» **What this task involves**:
Pull every line that holds the word "Grade" from the entries.

» **Given data**:

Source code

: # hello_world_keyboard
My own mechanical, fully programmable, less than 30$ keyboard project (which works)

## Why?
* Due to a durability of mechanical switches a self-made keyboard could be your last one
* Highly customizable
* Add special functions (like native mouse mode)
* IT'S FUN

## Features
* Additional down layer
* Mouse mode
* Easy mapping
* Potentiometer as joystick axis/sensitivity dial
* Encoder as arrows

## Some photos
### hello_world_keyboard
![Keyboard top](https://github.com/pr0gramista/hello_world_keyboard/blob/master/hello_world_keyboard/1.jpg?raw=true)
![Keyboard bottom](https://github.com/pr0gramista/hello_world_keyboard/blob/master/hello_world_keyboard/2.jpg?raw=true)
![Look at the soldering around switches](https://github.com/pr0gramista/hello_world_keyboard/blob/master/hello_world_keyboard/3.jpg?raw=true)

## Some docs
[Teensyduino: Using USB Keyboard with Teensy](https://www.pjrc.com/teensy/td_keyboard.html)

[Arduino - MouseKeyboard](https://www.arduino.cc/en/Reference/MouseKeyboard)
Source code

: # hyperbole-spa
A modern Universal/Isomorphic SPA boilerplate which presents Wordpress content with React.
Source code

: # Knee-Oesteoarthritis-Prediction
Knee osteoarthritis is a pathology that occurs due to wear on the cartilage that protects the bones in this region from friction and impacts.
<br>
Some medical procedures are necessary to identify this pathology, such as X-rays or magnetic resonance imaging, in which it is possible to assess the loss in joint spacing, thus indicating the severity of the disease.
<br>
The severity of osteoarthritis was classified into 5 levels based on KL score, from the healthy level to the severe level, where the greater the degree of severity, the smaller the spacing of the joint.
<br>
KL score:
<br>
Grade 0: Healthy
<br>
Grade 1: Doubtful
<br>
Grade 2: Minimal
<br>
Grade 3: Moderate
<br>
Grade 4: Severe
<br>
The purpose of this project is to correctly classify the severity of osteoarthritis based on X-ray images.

--

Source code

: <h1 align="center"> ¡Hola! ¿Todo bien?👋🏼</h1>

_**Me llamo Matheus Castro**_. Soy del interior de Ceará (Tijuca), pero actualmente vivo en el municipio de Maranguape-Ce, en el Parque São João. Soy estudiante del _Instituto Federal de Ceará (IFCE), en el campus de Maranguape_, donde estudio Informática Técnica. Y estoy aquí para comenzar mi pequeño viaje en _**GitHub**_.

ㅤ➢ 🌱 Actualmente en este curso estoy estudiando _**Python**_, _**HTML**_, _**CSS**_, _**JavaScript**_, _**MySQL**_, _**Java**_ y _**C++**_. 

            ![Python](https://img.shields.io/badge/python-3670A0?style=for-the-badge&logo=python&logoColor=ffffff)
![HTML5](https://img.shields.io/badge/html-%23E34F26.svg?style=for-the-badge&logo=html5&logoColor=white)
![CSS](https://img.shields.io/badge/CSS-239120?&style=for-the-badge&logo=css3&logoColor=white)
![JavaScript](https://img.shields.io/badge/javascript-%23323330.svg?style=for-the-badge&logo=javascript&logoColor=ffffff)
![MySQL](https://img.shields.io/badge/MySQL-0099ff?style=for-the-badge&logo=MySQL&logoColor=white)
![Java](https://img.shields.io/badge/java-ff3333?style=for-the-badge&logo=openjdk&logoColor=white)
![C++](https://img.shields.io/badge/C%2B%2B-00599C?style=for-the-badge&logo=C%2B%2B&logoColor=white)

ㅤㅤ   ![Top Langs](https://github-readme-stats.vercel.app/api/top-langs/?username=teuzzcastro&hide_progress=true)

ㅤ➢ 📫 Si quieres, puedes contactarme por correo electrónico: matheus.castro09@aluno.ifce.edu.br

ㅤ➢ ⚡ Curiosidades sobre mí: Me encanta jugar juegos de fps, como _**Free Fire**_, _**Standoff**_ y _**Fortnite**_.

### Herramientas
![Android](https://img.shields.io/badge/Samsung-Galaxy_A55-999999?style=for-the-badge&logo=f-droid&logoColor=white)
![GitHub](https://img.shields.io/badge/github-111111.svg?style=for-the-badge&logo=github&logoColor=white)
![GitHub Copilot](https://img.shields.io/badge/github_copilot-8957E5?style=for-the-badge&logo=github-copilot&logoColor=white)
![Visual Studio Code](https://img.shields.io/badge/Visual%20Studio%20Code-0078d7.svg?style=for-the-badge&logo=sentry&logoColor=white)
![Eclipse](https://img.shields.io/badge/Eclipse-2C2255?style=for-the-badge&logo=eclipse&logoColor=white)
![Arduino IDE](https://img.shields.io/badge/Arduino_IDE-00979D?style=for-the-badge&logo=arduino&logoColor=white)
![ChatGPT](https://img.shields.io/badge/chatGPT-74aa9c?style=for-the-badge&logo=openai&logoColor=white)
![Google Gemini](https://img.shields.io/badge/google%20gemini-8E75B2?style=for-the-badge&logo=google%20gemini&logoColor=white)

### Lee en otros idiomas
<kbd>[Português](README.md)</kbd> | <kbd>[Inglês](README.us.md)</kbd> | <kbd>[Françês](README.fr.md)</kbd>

» **Response to the task**:
Grade 0: Healthy
Grade 1: Doubtful
Grade 2: Minimal
Grade 3: Moderate
Grade 4: Severe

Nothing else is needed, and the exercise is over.